Also, PlainText::Util contains some miscellaneous methods.

Description

Work in progress…

Install

The easiest way to install this library is simply

gem install plain_text

The library files should be installed in one of your $LOAD_PATH and also all the executables (commands) should be installed in one of your command-line search paths.

Alternatively, get it from http://rubygems.org/gems/plain_text, making sure the library path and command-line search path are set appropriately.

Then all you need to do is

require "plain_text"

in your Ruby script (or irb).

This script requires Ruby Version 2.0 or above (possibly 2.2 or above?).

If you include PlainText from String, it would be handy, though not mandatory to use this library.

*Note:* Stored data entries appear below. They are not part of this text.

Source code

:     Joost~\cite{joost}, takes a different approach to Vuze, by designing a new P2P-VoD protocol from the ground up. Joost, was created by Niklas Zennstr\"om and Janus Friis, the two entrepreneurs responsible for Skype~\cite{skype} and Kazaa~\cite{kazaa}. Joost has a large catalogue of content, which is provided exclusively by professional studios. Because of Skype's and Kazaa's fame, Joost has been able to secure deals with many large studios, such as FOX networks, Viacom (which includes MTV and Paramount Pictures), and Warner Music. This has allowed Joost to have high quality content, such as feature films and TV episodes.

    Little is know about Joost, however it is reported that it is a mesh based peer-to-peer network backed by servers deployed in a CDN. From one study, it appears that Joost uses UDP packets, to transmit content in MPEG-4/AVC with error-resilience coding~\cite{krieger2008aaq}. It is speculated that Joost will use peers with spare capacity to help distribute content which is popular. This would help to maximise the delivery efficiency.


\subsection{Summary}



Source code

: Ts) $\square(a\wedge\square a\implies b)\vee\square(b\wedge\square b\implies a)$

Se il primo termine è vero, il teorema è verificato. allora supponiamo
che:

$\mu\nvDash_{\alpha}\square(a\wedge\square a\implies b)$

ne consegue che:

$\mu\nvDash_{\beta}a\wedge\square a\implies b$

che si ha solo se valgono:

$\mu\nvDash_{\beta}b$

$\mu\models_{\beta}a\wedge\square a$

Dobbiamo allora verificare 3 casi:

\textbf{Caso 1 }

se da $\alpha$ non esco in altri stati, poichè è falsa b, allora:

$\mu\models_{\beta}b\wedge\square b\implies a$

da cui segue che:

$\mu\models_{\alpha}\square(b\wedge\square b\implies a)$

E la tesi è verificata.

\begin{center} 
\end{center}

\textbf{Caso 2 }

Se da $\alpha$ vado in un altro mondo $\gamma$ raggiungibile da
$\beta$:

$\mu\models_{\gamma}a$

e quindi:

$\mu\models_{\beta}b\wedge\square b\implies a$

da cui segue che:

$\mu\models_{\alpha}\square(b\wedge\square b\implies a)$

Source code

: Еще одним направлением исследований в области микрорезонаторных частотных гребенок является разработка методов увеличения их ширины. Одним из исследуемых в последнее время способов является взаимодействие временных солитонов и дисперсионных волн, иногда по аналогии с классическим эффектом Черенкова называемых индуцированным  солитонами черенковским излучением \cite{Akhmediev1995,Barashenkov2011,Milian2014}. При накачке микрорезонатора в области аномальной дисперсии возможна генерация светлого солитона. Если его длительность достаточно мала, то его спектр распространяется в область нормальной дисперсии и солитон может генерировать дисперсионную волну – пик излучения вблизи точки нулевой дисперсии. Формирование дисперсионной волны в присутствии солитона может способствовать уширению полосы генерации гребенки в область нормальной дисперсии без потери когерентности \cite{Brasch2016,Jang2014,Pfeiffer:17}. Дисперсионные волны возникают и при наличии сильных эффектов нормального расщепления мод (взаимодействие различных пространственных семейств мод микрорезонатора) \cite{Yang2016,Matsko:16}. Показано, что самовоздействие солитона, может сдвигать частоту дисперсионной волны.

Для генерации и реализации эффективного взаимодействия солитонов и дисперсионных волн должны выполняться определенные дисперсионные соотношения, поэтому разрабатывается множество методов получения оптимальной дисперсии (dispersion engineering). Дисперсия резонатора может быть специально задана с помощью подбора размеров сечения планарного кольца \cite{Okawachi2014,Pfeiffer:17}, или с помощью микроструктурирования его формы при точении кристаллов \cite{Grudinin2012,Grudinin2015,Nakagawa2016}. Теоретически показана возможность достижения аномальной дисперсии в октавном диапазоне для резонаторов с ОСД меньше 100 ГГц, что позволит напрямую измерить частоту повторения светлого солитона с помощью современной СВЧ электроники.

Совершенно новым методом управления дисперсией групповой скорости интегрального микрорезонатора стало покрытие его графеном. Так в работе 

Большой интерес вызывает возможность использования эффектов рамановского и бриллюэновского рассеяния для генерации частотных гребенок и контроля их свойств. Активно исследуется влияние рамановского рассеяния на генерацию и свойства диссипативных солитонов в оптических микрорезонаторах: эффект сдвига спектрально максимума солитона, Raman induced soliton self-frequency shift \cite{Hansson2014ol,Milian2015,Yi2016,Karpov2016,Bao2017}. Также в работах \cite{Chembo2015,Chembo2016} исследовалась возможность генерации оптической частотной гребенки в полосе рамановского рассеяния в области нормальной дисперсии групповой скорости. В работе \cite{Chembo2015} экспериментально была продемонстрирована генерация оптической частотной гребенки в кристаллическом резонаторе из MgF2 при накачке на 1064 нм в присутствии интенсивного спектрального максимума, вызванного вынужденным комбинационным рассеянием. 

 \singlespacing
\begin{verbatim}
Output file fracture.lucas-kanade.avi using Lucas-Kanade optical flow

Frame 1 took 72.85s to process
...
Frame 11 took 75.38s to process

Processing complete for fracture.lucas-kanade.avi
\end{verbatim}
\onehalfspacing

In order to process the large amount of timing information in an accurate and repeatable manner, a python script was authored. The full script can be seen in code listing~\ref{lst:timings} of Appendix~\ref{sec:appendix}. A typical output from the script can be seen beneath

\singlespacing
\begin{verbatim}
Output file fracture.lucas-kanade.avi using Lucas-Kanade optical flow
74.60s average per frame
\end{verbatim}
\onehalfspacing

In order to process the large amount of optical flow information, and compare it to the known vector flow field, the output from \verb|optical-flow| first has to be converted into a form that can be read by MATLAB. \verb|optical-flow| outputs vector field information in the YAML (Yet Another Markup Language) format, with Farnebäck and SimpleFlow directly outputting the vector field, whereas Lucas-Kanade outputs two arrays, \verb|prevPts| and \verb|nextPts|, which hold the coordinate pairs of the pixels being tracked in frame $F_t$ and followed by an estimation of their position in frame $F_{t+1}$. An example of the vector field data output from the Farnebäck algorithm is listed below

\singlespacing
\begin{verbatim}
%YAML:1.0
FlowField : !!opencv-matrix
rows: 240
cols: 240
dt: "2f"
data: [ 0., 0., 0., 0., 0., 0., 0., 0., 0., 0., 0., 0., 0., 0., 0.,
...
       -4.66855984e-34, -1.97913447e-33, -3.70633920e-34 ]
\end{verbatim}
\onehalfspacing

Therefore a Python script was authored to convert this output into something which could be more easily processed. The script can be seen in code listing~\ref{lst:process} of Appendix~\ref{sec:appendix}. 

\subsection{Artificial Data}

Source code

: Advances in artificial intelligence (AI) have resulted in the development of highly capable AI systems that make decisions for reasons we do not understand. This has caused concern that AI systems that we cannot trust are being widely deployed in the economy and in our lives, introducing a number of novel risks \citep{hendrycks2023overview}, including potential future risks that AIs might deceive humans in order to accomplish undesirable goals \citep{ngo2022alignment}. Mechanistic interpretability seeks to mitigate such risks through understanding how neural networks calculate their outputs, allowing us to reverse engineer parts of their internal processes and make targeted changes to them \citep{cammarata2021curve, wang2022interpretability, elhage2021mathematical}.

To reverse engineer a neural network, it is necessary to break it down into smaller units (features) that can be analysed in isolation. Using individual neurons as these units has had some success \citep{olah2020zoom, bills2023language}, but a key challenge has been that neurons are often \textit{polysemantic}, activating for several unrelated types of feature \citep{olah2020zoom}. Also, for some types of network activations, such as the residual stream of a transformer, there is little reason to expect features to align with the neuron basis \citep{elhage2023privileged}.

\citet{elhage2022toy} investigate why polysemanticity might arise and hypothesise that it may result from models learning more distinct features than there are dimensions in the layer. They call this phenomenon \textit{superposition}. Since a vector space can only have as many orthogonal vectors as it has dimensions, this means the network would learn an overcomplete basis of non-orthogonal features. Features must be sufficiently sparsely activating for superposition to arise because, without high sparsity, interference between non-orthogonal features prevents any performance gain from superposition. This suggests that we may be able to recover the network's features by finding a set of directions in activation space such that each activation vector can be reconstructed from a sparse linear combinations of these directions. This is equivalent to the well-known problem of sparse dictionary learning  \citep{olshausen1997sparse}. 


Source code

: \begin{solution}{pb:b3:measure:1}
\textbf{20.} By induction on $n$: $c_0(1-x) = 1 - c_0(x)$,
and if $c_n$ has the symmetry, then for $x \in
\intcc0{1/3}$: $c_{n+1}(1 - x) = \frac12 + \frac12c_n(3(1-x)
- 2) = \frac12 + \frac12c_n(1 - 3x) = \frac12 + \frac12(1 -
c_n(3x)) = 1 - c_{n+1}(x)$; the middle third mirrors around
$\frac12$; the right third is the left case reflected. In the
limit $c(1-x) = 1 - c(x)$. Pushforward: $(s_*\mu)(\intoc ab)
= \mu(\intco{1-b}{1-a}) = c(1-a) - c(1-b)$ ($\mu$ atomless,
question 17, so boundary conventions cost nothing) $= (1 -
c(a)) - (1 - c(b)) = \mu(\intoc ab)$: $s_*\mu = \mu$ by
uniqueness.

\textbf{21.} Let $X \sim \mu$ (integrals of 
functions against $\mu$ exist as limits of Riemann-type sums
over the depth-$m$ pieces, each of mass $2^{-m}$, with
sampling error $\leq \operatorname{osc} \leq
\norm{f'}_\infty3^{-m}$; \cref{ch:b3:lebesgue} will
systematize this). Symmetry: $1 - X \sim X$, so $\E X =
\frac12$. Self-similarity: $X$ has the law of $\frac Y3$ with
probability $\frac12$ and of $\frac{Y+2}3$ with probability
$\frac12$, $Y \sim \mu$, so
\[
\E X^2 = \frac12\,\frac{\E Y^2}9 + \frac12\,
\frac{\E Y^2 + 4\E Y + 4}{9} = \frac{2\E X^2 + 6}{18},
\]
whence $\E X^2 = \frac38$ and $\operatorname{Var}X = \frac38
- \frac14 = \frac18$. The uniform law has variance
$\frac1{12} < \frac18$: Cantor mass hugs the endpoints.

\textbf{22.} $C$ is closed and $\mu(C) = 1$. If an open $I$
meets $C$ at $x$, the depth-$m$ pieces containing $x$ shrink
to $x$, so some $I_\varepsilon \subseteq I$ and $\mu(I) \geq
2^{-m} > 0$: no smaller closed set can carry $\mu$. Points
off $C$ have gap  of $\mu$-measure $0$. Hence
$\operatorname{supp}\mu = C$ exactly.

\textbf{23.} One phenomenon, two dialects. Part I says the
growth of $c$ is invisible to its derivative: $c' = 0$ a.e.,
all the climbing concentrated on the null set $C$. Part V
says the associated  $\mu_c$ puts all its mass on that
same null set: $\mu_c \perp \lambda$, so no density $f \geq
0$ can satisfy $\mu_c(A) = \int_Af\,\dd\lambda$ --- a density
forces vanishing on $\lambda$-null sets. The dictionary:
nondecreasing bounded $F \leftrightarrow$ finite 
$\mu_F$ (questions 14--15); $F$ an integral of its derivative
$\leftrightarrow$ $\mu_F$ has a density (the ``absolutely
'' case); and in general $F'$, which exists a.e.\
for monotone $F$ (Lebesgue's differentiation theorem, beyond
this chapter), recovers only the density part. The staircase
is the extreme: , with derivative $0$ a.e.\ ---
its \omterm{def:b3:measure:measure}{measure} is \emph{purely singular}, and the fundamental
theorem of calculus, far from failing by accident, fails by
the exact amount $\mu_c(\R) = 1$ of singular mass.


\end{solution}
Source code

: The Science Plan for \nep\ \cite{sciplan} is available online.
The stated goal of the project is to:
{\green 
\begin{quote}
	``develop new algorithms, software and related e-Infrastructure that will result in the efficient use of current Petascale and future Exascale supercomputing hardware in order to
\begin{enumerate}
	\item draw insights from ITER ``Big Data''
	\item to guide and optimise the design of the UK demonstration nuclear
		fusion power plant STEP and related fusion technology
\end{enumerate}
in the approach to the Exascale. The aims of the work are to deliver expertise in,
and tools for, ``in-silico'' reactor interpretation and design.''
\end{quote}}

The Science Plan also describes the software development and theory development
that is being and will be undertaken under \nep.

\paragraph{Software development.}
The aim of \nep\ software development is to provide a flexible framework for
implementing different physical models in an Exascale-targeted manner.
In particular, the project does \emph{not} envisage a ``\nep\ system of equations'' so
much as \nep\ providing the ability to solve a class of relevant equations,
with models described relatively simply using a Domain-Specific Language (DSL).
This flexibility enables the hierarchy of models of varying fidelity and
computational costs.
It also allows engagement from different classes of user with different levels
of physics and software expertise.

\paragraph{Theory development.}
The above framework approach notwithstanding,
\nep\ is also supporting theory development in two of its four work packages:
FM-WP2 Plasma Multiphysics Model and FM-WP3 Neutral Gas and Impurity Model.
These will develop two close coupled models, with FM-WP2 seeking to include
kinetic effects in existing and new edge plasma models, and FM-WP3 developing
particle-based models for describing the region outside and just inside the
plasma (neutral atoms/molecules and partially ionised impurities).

As for the shell-executables, you might need to modify the first line (Shebang line) of the scripts to suit your environment (it should be unnecessary for Linux and MacOS), or run them explicitly with your Ruby command, such as

% /YOUR/ENV/ruby /YOUR/INSTALLED/countchar

Developer’s note

The source codes are annotated in the YARD format. You can view it in RubyGems/plain_text .

The source code is maintained also in Github with no intuitive interface for annotation but with easily-browsable ChangeLog

Tests

The test suite is located under the directory test/. You can run them from the top directory as ruby test/test_****.rb or simply run make test.

Known bugs

None.

Author

Masa Sakano < info a_t wisebabel dot com >

Versions

The versions of this package follow Semantic Versioning (2.0.0) semver.org/

License

MIT